It’s currently about 6:30 p.m. here in Maine and we landed at a campground in Eastport, Maine about 2 hours ago. For those who don’t know, Eastport is the eastern most point in the United States, unless of course as one of my readers pointed out you don’t count the part of Alaska that is over the International Date Line.
Thursday night was the Maine Moose Lottery Drawing event and I haven’t been able to find a place to log onto the Internet since that night. This is the first chance. For those who haven’t been to Maine or traveled around, it’s not the easiest place to get Internet or cell phone service and certainly no wireless G service.

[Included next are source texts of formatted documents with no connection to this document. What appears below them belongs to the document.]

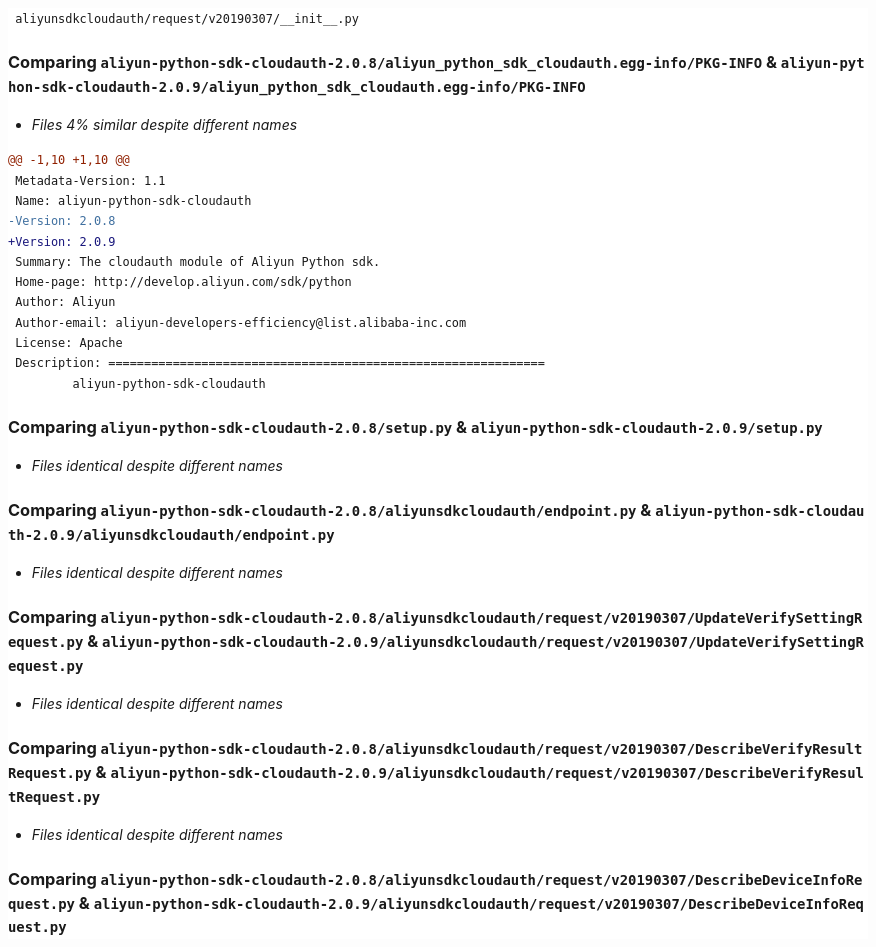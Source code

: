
 ```diff
 aliyunsdkcloudauth/request/v20190307/__init__.py
```

### Comparing `aliyun-python-sdk-cloudauth-2.0.8/aliyun_python_sdk_cloudauth.egg-info/PKG-INFO` & `aliyun-python-sdk-cloudauth-2.0.9/aliyun_python_sdk_cloudauth.egg-info/PKG-INFO`

 * *Files 4% similar despite different names*

```diff
@@ -1,10 +1,10 @@
 Metadata-Version: 1.1
 Name: aliyun-python-sdk-cloudauth
-Version: 2.0.8
+Version: 2.0.9
 Summary: The cloudauth module of Aliyun Python sdk.
 Home-page: http://develop.aliyun.com/sdk/python
 Author: Aliyun
 Author-email: aliyun-developers-efficiency@list.alibaba-inc.com
 License: Apache
 Description: =============================================================
         aliyun-python-sdk-cloudauth
```

### Comparing `aliyun-python-sdk-cloudauth-2.0.8/setup.py` & `aliyun-python-sdk-cloudauth-2.0.9/setup.py`

 * *Files identical despite different names*

### Comparing `aliyun-python-sdk-cloudauth-2.0.8/aliyunsdkcloudauth/endpoint.py` & `aliyun-python-sdk-cloudauth-2.0.9/aliyunsdkcloudauth/endpoint.py`

 * *Files identical despite different names*

### Comparing `aliyun-python-sdk-cloudauth-2.0.8/aliyunsdkcloudauth/request/v20190307/UpdateVerifySettingRequest.py` & `aliyun-python-sdk-cloudauth-2.0.9/aliyunsdkcloudauth/request/v20190307/UpdateVerifySettingRequest.py`

 * *Files identical despite different names*

### Comparing `aliyun-python-sdk-cloudauth-2.0.8/aliyunsdkcloudauth/request/v20190307/DescribeVerifyResultRequest.py` & `aliyun-python-sdk-cloudauth-2.0.9/aliyunsdkcloudauth/request/v20190307/DescribeVerifyResultRequest.py`

 * *Files identical despite different names*

### Comparing `aliyun-python-sdk-cloudauth-2.0.8/aliyunsdkcloudauth/request/v20190307/DescribeDeviceInfoRequest.py` & `aliyun-python-sdk-cloudauth-2.0.9/aliyunsdkcloudauth/request/v20190307/DescribeDeviceInfoRequest.py`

I’ll be posting up a couple of stories I had some time to work on. They are mostly about the trip north and the Moose Lottery. Let’s just say the trip north was more than eventful…..and costly.
We plan to stay here at this site for 2 days. Tomorrow, if it ever stops raining, we will spend most of the day being tourists. Perhaps we will hit Lubec and the Quoddy Head Lighthouse. We’ll visit downtown Eastport which is a very old Atlantic seaport city.
I was looking at a tidal and sunrise map here in the campground office. Where we parked our rig to camp at around 4 the tidal water of Passamaquoddy Bay is as far as a hundred yards from our site. When the tide comes full, around 10:30 this evening, the water’s edge will be around 75 feet from the site. According to the tidal charts, the high tide maximum runs between 17 and 21 feet.
I was doing a little calculating yesterday and figured I had been in Maine since June 7. Today is the June the 21st. For the length of time I have been here, it has rained every day with the exception of 3 and 2 1/2 of those days occurred on our trip to Fort Kent.
I’ve been sorting through my emails and got through a bunch of them, deleted a whole bunch more and cleaned out 25,000 from my spam folder. If you have sent me an email, I’ll get to it as soon as I can.